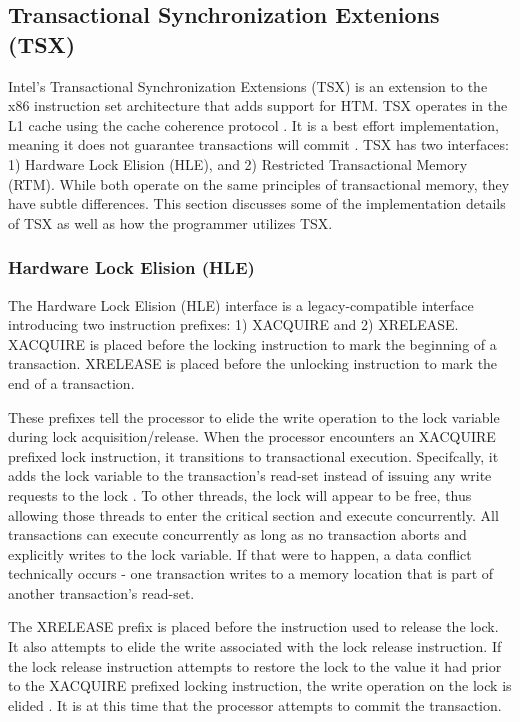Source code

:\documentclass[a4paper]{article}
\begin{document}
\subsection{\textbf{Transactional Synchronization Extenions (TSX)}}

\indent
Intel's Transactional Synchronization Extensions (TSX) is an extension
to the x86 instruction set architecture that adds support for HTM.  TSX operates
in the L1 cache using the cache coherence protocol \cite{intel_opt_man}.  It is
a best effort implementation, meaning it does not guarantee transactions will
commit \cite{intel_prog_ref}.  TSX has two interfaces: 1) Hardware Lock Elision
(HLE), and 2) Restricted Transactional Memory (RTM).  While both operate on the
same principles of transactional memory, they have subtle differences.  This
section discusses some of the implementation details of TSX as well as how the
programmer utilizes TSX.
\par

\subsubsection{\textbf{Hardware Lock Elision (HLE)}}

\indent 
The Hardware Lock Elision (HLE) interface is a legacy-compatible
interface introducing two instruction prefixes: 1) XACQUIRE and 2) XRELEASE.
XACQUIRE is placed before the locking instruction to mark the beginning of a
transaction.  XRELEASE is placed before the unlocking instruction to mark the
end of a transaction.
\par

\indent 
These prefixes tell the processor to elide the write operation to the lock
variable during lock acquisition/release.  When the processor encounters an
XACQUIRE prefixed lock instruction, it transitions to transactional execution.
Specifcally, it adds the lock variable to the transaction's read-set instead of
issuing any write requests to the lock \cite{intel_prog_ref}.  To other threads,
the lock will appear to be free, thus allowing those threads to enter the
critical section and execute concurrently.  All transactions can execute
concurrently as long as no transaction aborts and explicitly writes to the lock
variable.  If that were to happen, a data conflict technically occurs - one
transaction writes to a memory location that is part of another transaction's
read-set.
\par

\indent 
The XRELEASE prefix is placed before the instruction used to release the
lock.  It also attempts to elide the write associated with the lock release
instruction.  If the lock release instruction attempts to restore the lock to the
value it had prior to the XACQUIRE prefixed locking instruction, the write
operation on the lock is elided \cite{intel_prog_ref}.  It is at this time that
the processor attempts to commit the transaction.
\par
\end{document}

=-=-=

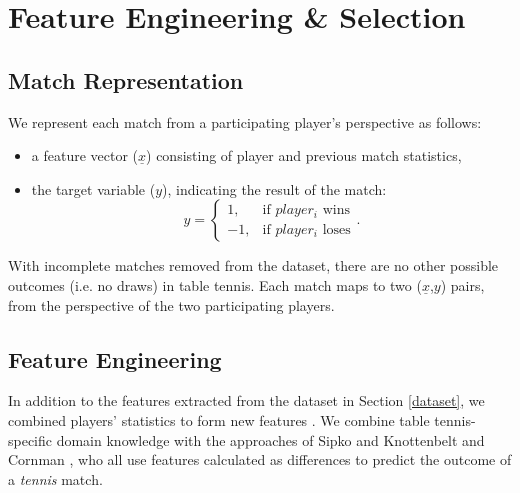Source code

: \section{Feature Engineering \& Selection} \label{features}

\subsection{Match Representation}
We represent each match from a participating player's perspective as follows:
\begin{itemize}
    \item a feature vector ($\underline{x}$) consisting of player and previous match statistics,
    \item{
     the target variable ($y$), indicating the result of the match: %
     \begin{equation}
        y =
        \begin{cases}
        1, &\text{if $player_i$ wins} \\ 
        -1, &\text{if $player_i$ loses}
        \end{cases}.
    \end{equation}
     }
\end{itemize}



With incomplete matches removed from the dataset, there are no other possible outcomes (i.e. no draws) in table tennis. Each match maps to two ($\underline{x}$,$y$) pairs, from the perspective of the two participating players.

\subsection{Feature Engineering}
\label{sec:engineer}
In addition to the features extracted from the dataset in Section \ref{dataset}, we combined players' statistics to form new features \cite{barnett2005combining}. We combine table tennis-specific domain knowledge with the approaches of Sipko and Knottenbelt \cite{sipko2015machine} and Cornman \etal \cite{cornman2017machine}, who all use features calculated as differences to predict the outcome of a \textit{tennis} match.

=-=-=

• _DESCRIPTION OF THE TASK_: Each line above that carries the string "textbf" has to be returned.

• _RESULT_:
\subsection{\textbf{Transactional Synchronization Extenions (TSX)}}
\subsubsection{\textbf{Hardware Lock Elision (HLE)}}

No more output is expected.